• The task
Among the entries below, please repeat exactly and only the lines from the line containing "provides a list" to the line containing "There actually two", both lines included.

(Data entries)

------------------------------------------------

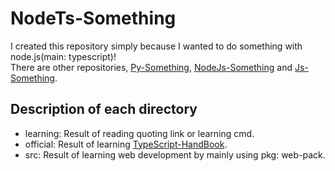 # NodeTs-Something
I created this repository simply because I wanted to do something with node.js(main: typescript)!<br>
There are other repositories, [Py-Something](https://github.com/bella2391/Py-Something.git), [NodeJs-Something](https://github.com/bella2391/Node-Js-Something.git) and [Js-Something](https://github.com/bella2391/Js-Something.git).
<br>

## Description of each directory
- learning: 
Result of reading quoting link or learning cmd.
- official: 
Result of learning [TypeScript-HandBook](https://www.typescriptlang.org/docs/handbook/intro.html).
- src: 
Result of learning web development by mainly using pkg: web-pack.
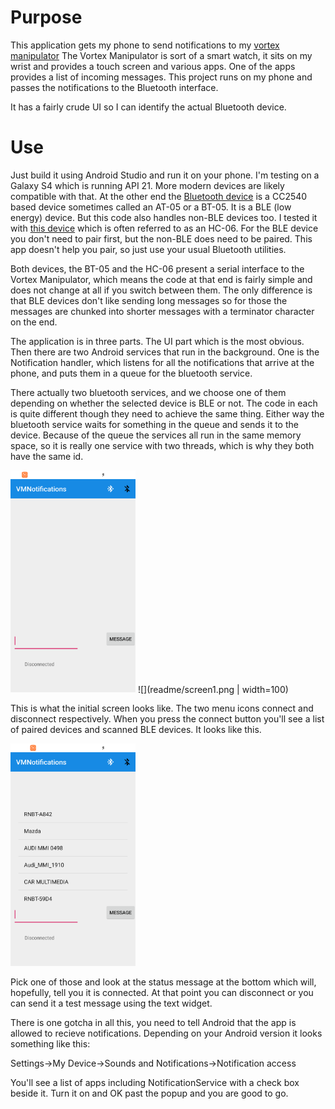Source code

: # Purpose

This application gets my phone to send notifications to my [vortex manipulator](https://github.com/RogerParkinson/vortex-manipulator)
The Vortex Manipulator is sort of a smart watch, it sits on my wrist and provides a touch screen and various apps. One of the apps
provides a list of incoming messages. This project runs on my phone and passes the notifications to the Bluetooth interface.

It has a fairly crude UI so I can identify the actual Bluetooth device.

# Use

Just build it using Android Studio and run it on your phone. I'm testing on a Galaxy S4 which is running API 21. 
More modern devices are likely compatible with that. At the other end the [Bluetooth device](https://www.aliexpress.com/item/AT-09-Android-IOS-BLE-4-0-Bluetooth-module-for-arduino-CC2540-CC2541-Serial-Wireless-Module/32820135156.html?spm=a2g0s.9042311.0.0.34734c4deRxuhY) 
is a CC2540 based device sometimes called an AT-05 or a BT-05. It is a BLE (low energy) device. But this code also handles non-BLE devices too.
I tested it with [this device](https://www.aliexpress.com/item/1pcs-HC-06-Bluetooth-serial-pass-through-module-wireless-serial-communication-from-machine-Wireless-HC06-for/32895745707.html?spm=a2g0s.9042311.0.0.27424c4dDP5zDZ)
which is often referred to as an HC-06. For the BLE device you don't need to pair first, but the non-BLE does need to be paired. This app doesn't help you pair, so just use your usual Bluetooth utilities.

Both devices, the BT-05 and the HC-06 present a serial interface to the Vortex Manipulator, which means the code at that end is fairly simple and does not change at all if you switch between them.
The only difference is that BLE devices don't like sending long messages so for those the messages are chunked into shorter messages with a terminator character on the end.

The application is in three parts. The UI part which is the most obvious. Then there are two Android services that run in the background. 
One is the Notification handler, which listens for all the notifications that arrive at the phone, and puts them in a queue for the bluetooth service.

There actually two bluetooth services, and we choose one of them depending on whether the selected device is BLE or not. The code in each is quite different though they need to achieve
the same thing. Either way the bluetooth service waits for something in the queue and sends it to the device. Because of the queue the services all run in the same memory space, so it
is really one service with two threads, which is why they both have the same id.

<img src="readme/screen1.png?resize=200%2C159" style="width: 200px;"/>
![](readme/screen1.png | width=100)

This is what the initial screen looks like. The two menu icons connect and disconnect respectively. When you press the connect button you'll see a list of paired devices and scanned
BLE devices. It looks like this.

<img src="readme/screen2.png?resize=200%2C159" style="width: 200px;"/>
    
Pick one of those and look at the status message at the bottom which will, hopefully, tell you it is connected. At that point you can disconnect or you can send it a test message
using the text widget.

There is one gotcha in all this, you need to tell Android that the app is allowed to recieve notifications. Depending on your Android version it looks something like this:

Settings->My Device->Sounds and Notifications->Notification access

You'll see a list of apps including NotificationService with a check box beside it. Turn it on and OK past the popup and you are good to go.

------------------------------------------------

• Task output
provides a list of incoming messages. This project runs on my phone and passes the notifications to the Bluetooth interface.

It has a fairly crude UI so I can identify the actual Bluetooth device.

# Use

Just build it using Android Studio and run it on your phone. I'm testing on a Galaxy S4 which is running API 21. 
More modern devices are likely compatible with that. At the other end the [Bluetooth device](https://www.aliexpress.com/item/AT-09-Android-IOS-BLE-4-0-Bluetooth-module-for-arduino-CC2540-CC2541-Serial-Wireless-Module/32820135156.html?spm=a2g0s.9042311.0.0.34734c4deRxuhY) 
is a CC2540 based device sometimes called an AT-05 or a BT-05. It is a BLE (low energy) device. But this code also handles non-BLE devices too.
I tested it with [this device](https://www.aliexpress.com/item/1pcs-HC-06-Bluetooth-serial-pass-through-module-wireless-serial-communication-from-machine-Wireless-HC06-for/32895745707.html?spm=a2g0s.9042311.0.0.27424c4dDP5zDZ)
which is often referred to as an HC-06. For the BLE device you don't need to pair first, but the non-BLE does need to be paired. This app doesn't help you pair, so just use your usual Bluetooth utilities.

Both devices, the BT-05 and the HC-06 present a serial interface to the Vortex Manipulator, which means the code at that end is fairly simple and does not change at all if you switch between them.
The only difference is that BLE devices don't like sending long messages so for those the messages are chunked into shorter messages with a terminator character on the end.

The application is in three parts. The UI part which is the most obvious. Then there are two Android services that run in the background. 
One is the Notification handler, which listens for all the notifications that arrive at the phone, and puts them in a queue for the bluetooth service.

There actually two bluetooth services, and we choose one of them depending on whether the selected device is BLE or not. The code in each is quite different though they need to achieve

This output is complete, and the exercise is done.